In the records below, begin at the line containing "### Priority 1" and end at the line containing "- transaction code"; quote every line in that span exactly, including both boundary lines, and no others.

SOURCE RECORDS:
********

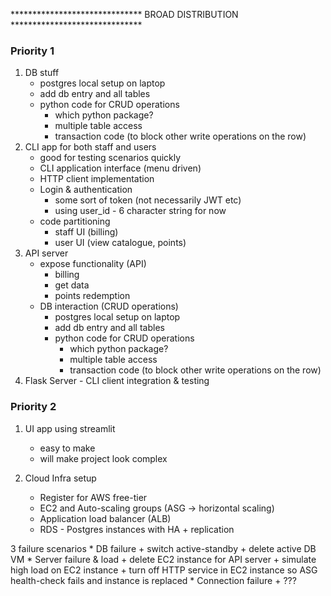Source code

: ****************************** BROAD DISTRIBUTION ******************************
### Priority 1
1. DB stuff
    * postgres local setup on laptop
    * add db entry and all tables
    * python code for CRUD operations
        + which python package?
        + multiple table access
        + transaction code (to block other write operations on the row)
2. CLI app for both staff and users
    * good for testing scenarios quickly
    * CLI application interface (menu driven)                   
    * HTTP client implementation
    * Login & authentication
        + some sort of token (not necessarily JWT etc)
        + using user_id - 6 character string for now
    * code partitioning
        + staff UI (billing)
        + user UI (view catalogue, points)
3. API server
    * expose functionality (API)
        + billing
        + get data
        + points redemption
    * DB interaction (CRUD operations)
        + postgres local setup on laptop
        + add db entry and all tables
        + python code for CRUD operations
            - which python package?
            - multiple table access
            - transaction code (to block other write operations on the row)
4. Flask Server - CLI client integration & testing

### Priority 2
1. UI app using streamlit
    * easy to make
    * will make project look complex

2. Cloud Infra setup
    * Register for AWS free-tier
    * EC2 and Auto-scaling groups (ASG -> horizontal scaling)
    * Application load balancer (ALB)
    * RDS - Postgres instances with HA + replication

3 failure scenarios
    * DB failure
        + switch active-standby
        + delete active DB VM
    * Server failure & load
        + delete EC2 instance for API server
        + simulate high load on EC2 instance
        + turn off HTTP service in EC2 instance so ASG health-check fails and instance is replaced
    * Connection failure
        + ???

********

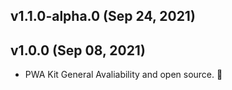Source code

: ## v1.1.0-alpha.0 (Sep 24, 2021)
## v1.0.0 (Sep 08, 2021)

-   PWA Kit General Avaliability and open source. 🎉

********

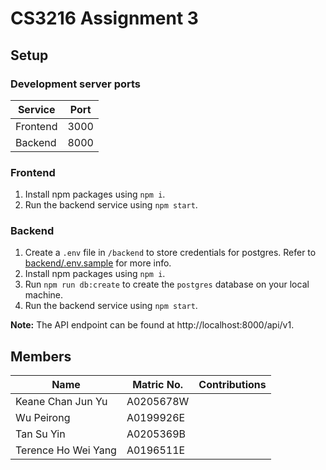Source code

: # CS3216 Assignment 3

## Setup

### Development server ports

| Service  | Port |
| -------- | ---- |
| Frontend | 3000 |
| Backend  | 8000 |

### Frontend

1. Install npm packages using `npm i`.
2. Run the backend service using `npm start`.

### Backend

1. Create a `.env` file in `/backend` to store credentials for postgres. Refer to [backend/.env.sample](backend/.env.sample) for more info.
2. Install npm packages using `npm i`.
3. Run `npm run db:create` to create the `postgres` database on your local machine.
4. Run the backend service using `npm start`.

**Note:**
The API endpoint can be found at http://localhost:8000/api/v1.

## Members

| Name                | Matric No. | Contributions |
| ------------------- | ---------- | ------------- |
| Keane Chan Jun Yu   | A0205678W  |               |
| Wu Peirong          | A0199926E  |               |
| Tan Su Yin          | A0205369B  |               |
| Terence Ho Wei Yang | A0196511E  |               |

********

ANSWER SECTION:
### Priority 1
1. DB stuff
    * postgres local setup on laptop
    * add db entry and all tables
    * python code for CRUD operations
        + which python package?
        + multiple table access
        + transaction code (to block other write operations on the row)
2. CLI app for both staff and users
    * good for testing scenarios quickly
    * CLI application interface (menu driven)                   
    * HTTP client implementation
    * Login & authentication
        + some sort of token (not necessarily JWT etc)
        + using user_id - 6 character string for now
    * code partitioning
        + staff UI (billing)
        + user UI (view catalogue, points)
3. API server
    * expose functionality (API)
        + billing
        + get data
        + points redemption
    * DB interaction (CRUD operations)
        + postgres local setup on laptop
        + add db entry and all tables
        + python code for CRUD operations
            - which python package?
            - multiple table access
            - transaction code (to block other write operations on the row)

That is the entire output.